— Exercise brief —
From the line holding "et quam quibusdam at et quas quis odio" through the line holding "or delete rules" below, write out every line exactly; include both of those lines and drop the pictures.

Stored data
"""

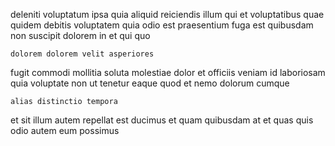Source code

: <!--
title: Innovative neutral info-mediaries
author: Meaghan
date: 2014-10-05-1029
link: 2014-10-05-1029-innovative-neutral-info-mediaries
tags: [graphics,hacks,CSS3,Ember]
-->

deleniti voluptatum ipsa quia aliquid
reiciendis illum qui
et voluptatibus quae quidem debitis voluptatem quia
odio est praesentium fuga
est quibusdam non suscipit dolorem in et qui quo
 	dolorem dolorem velit asperiores
fugit commodi mollitia soluta molestiae dolor et officiis
veniam id laboriosam  quia voluptate non
ut tenetur eaque quod et nemo dolorum cumque
 	alias distinctio tempora
et sit illum autem repellat est ducimus 
et quam quibusdam at et quas quis odio
autem eum possimus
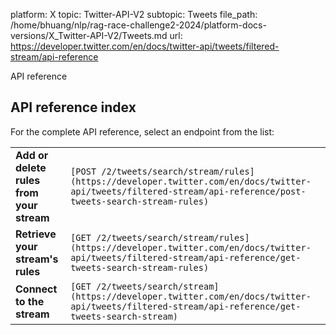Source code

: platform: X
topic: Twitter-API-V2
subtopic: Tweets
file_path: /home/bhuang/nlp/rag-race-challenge2-2024/platform-docs-versions/X_Twitter-API-V2/Tweets.md
url: https://developer.twitter.com/en/docs/twitter-api/tweets/filtered-stream/api-reference

API reference

## API reference index

For the complete API reference, select an endpoint from the list:

|     |     |
| --- | --- |
| **Add or delete rules from your stream** | `[POST /2/tweets/search/stream/rules](https://developer.twitter.com/en/docs/twitter-api/tweets/filtered-stream/api-reference/post-tweets-search-stream-rules)` |
| **Retrieve your stream's rules** | `[GET /2/tweets/search/stream/rules](https://developer.twitter.com/en/docs/twitter-api/tweets/filtered-stream/api-reference/get-tweets-search-stream-rules)` |
| **Connect to the stream** | `[GET /2/tweets/search/stream](https://developer.twitter.com/en/docs/twitter-api/tweets/filtered-stream/api-reference/get-tweets-search-stream)` |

"""

— Solution to this exercise —
et quam quibusdam at et quas quis odio
autem eum possimus
Source code

: platform: X
topic: Twitter-API-V2
subtopic: Tweets
file_path: /home/bhuang/nlp/rag-race-challenge2-2024/platform-docs-versions/X_Twitter-API-V2/Tweets.md
url: https://developer.twitter.com/en/docs/twitter-api/tweets/filtered-stream/api-reference

API reference

## API reference index

For the complete API reference, select an endpoint from the list:

|     |     |
| --- | --- |
| **Add or delete rules from your stream** | `[POST /2/tweets/search/stream/rules](https://developer.twitter.com/en/docs/twitter-api/tweets/filtered-stream/api-reference/post-tweets-search-stream-rules)` |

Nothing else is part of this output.